Published on November 18, 2016

How the space industry works and why the new SpaceX project is never a sensation

Despite all the workload, I just could not help but respond to this news. Why? - This is madness. But let's get everything in order.

What does the space industry consist of:

  1. This is the development of the satellites themselves.
  2. This is a ground complex
  3. This launches - which combines the first two items


So let's start with the satellite. The planned satellite has a mass of 386 kg. those. It belongs to the class of small devices. What does it mean? - A lot of things.

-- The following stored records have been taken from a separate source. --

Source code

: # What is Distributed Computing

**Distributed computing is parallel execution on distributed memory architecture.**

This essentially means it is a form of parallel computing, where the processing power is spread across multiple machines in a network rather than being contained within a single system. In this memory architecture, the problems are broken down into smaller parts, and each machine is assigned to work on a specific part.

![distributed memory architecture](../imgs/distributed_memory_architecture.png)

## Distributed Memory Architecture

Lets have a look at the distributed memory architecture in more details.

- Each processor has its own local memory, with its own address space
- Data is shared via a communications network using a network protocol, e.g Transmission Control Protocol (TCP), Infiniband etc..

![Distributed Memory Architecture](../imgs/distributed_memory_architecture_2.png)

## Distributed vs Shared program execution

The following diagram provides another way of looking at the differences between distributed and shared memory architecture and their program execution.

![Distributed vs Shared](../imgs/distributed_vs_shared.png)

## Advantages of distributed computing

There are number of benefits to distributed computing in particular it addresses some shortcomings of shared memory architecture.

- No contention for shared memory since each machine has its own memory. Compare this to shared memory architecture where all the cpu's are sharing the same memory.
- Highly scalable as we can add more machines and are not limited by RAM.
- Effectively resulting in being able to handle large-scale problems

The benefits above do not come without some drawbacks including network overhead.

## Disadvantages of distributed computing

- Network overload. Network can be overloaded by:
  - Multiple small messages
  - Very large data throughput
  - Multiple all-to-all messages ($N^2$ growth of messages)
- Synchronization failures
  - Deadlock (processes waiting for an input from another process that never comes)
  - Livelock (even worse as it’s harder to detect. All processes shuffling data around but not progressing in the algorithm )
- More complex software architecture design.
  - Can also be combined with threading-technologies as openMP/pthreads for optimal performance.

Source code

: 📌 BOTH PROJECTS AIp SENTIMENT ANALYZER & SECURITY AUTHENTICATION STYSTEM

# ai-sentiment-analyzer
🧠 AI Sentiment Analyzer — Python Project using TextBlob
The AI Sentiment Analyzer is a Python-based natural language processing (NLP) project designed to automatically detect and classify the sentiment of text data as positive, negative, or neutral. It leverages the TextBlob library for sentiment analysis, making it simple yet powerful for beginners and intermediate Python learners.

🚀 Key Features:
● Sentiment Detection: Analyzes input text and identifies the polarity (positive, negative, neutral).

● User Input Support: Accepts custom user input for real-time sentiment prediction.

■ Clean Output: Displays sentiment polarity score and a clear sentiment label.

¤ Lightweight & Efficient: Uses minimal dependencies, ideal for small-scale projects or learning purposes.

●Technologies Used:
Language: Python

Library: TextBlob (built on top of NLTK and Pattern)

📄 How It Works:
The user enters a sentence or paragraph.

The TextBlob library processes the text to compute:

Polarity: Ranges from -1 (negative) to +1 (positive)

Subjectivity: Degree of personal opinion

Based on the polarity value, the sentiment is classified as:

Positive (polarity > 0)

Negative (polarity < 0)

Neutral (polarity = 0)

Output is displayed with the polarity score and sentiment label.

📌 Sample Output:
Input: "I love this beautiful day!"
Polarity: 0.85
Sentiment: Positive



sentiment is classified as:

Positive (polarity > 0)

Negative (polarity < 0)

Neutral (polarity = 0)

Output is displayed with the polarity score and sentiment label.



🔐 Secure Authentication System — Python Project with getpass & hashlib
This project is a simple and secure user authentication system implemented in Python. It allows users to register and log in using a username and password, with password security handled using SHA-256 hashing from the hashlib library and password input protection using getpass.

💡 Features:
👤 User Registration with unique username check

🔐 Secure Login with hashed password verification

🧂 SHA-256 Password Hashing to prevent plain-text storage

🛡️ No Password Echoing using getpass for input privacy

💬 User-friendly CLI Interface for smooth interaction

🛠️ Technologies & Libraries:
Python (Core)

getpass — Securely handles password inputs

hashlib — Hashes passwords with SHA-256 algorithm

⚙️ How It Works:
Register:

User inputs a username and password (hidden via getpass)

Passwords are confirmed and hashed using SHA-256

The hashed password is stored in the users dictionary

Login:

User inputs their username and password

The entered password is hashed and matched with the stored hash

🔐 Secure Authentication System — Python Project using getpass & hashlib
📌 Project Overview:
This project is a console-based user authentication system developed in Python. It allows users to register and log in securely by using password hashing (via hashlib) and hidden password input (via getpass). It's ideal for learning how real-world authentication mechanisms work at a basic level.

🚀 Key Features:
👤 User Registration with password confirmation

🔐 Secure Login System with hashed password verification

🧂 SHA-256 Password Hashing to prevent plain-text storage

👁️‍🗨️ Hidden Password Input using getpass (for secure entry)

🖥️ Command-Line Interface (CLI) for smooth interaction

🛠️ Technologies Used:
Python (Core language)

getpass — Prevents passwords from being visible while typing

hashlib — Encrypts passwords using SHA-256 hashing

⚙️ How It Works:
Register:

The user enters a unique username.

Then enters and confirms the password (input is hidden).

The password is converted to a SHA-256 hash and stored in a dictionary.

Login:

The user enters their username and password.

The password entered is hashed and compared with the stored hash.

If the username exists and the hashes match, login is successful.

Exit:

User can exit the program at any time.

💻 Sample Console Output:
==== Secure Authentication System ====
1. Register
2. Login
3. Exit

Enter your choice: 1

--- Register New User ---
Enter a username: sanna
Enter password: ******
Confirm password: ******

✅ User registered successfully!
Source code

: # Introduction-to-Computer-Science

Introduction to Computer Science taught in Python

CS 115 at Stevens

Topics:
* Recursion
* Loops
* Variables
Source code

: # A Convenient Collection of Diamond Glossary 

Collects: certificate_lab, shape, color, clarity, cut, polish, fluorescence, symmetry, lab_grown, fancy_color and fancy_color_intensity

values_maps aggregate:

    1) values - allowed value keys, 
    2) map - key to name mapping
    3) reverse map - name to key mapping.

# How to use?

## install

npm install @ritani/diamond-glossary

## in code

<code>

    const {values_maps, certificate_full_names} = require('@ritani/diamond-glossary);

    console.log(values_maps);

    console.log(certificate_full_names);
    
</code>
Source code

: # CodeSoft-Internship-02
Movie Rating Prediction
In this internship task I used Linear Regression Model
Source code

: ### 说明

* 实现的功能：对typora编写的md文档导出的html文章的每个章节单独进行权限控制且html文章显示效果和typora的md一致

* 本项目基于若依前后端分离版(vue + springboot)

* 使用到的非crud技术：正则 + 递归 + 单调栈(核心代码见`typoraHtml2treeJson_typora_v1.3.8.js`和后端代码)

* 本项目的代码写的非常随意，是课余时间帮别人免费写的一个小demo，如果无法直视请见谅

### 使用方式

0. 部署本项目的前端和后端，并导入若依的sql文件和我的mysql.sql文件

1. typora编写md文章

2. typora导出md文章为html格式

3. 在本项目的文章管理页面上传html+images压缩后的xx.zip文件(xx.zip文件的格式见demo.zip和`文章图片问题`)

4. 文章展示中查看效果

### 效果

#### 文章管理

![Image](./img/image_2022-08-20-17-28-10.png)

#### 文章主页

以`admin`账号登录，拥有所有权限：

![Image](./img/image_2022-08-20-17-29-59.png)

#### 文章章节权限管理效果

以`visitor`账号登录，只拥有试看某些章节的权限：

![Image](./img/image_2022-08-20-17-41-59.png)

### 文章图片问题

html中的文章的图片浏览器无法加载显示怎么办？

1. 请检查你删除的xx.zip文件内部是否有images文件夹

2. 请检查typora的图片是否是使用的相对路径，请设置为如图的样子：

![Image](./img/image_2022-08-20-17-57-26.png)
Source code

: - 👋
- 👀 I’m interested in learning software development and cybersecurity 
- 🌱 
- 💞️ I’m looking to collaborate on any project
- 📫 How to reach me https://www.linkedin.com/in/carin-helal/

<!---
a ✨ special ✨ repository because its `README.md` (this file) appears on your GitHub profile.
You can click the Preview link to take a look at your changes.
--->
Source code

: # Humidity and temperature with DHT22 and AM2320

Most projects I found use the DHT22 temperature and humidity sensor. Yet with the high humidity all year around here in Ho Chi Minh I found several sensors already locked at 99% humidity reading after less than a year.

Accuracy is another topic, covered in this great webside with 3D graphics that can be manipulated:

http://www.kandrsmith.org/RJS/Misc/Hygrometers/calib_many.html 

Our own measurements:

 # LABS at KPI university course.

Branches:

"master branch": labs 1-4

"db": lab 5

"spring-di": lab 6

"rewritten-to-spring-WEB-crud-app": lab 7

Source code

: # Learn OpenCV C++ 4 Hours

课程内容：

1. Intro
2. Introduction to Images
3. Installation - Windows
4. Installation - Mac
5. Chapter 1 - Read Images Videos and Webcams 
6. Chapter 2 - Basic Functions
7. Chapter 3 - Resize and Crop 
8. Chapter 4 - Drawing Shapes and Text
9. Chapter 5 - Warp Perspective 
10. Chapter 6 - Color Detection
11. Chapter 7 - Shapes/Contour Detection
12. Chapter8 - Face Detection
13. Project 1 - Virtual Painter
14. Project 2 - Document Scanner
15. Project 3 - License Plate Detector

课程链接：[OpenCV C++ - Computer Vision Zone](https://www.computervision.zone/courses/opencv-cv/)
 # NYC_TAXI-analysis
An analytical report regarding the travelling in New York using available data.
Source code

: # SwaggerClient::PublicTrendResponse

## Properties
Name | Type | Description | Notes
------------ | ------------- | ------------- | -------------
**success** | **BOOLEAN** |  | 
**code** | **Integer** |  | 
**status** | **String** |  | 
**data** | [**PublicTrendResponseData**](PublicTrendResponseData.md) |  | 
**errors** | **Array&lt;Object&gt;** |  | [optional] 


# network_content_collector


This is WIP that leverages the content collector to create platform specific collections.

What problems will arise from an engineer, he wanted to make a satellite?

1. Power balance.
2. Radiation resistance.


And before I thought about it, when I saw the altitude range of 1100-1300 km, this is exactly radiation resistance.

Radiation belts

Before you honestly taken from Viikpedia illustrations of the radiation belt of the Earth (or Van Allen's belt). It clearly shows that its inner part starts from 1000 km.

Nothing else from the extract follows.